According to the researchers, upadacitinib and adalimumab resulted in greater least square mean changes from baseline, compared with placebo, across all patient reported outcomes (P<.05) at week 12, as well as pain and morning stiffness severity (P<.05) at week 2. In addition, upadacitinib was superior to placebo (P<.05), and similar to adalimumab, in reported improvements greater than or equal to minimal clinically important differences across all outcomes at week 12.

Meanwhile, upadacitinib resulted in greater least square mean changes from baseline in PtGA, pain, HAQ-DI, morning stiffness severity, FACIT-F and the SF-36 physical component summary, compared with adalimumab, (all P<.05) at week 12. More patients who received upadacitinib, compared with adalimumab, reported scores greater than or equal to normative values in HAQ-DI and SF-36 physical component summary (P<.05) at week 12. In addition, more participants in the upadacitinib group, compared with the adalimumab group, maintained clinically meaningful improvements in PtGA, pain, HAQ-DI, FACIT-F, and morning stiffness through 48weeks.

Upadacitinib and adalimumab resulted in greater least square mean changes from baseline, compared with placebo, across all patient reported outcomes at week 12, and pain and morning stiffness at week 2,” Strand told Healio Rheumatology. “These improvements with upadacitinib were greater than adalimumab in PtGA, pain, HAQ, morning stiffness severity, FACIT-F, SF-36 physical component summary and six out of eight domains. The improvements were clinically meaningful and similarly reported between upadacitinib and adalimumab.
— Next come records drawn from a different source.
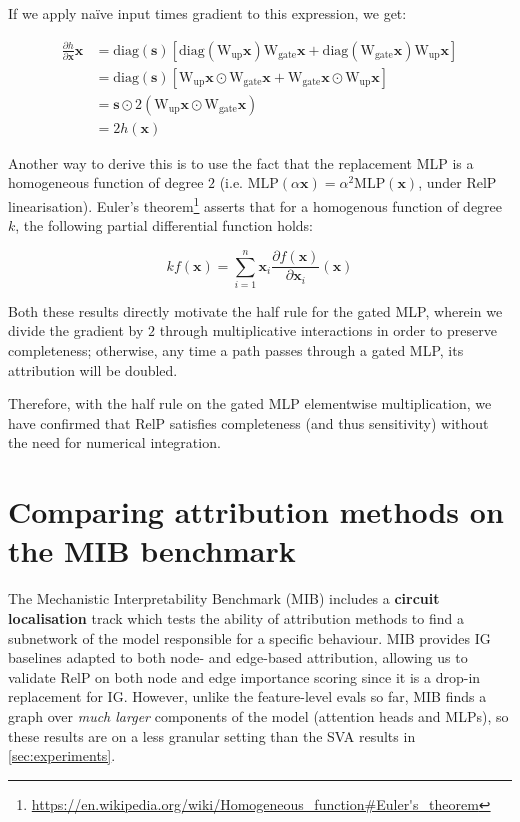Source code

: \documentclass{article}
\theoremstyle{plain}
\theoremstyle{definition}
\theoremstyle{remark}
\begin{document}
If we apply naïve input times gradient to this expression, we get:

\begin{align}
\frac{\partial h}{\partial \mathbf{x}}\mathbf{x} &= \mathrm{diag}(\mathbf{s}) [\mathrm{diag}(\mathrm{W}_\text{up}\mathbf{x}) \mathrm{W}_\text{gate}\mathbf{x} + \mathrm{diag}(\mathrm{W}_\text{gate}\mathbf{x}) \mathrm{W}_\text{up}\mathbf{x} ]\\
&= \mathrm{diag}(\mathbf{s}) [\mathrm{W}_\text{up}\mathbf{x} \odot \mathrm{W}_\text{gate}\mathbf{x} + \mathrm{W}_\text{gate}\mathbf{x} \odot \mathrm{W}_\text{up}\mathbf{x} ]\\
&= \mathbf{s} \odot 2 (\mathrm{W}_\text{up}\mathbf{x} \odot \mathrm{W}_\text{gate}\mathbf{x})\\
&= 2 h(\mathbf{x})
\end{align}

Another way to derive this is to use the fact that the replacement MLP is a homogeneous function of degree $2$ (i.e. $\mathrm{MLP}(\alpha\mathbf{x}) = \alpha^2\mathrm{MLP}(\mathbf{x})$, under RelP linearisation). Euler's theorem\footnote{\url{https://en.wikipedia.org/wiki/Homogeneous\_function\#Euler's\_theorem}} asserts that for a homogenous function of degree $k$, the following partial differential function holds:

\begin{equation}kf(\mathbf{x}) = \sum_{i=1}^n\mathbf{x}_i\frac{\partial f(\mathbf{x})}{\partial \mathbf{x}_i}(\mathbf{x})\end{equation}

Both these results directly motivate the half rule for the gated MLP, wherein we divide the gradient by $2$ through multiplicative interactions in order to preserve completeness; otherwise, any time a path passes through a gated MLP, its attribution will be doubled.

Therefore, with the half rule on the gated MLP elementwise multiplication, we have confirmed that RelP satisfies completeness (and thus sensitivity) without the need for numerical integration.

\newpage
\section{Comparing attribution methods on the MIB benchmark}
\label{sec:mib}

The Mechanistic Interpretability Benchmark (MIB) \citep{mueller2025mib} includes a \textbf{circuit localisation} track which tests the ability of attribution methods to find a subnetwork of the model responsible for a specific behaviour. MIB provides IG baselines adapted to both node- and edge-based attribution, allowing us to validate RelP on both node and edge importance scoring since it is a drop-in replacement for IG. However, unlike the feature-level evals so far, MIB finds a graph over \textit{much larger} components of the model (attention heads and MLPs), so these results are on a less granular setting than the SVA results in \cref{sec:experiments}.
\end{document}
“More upadacitinib than adalimumab patients reported scores greater than or equal to normative values — eg, as if they didn’t have arthritis — in HAQ-DI and SF-36 physical component summary at week 12,” she added. “Also, more upadacitinib treated patients than adalimumab continued to report clinically meaningful improvements in PtGA, pain, HAQ, FACIT and morning stiffness to 48 weeks. This is important as reflects clinical efficacy of UPA at approved dose of 15 mg once daily.”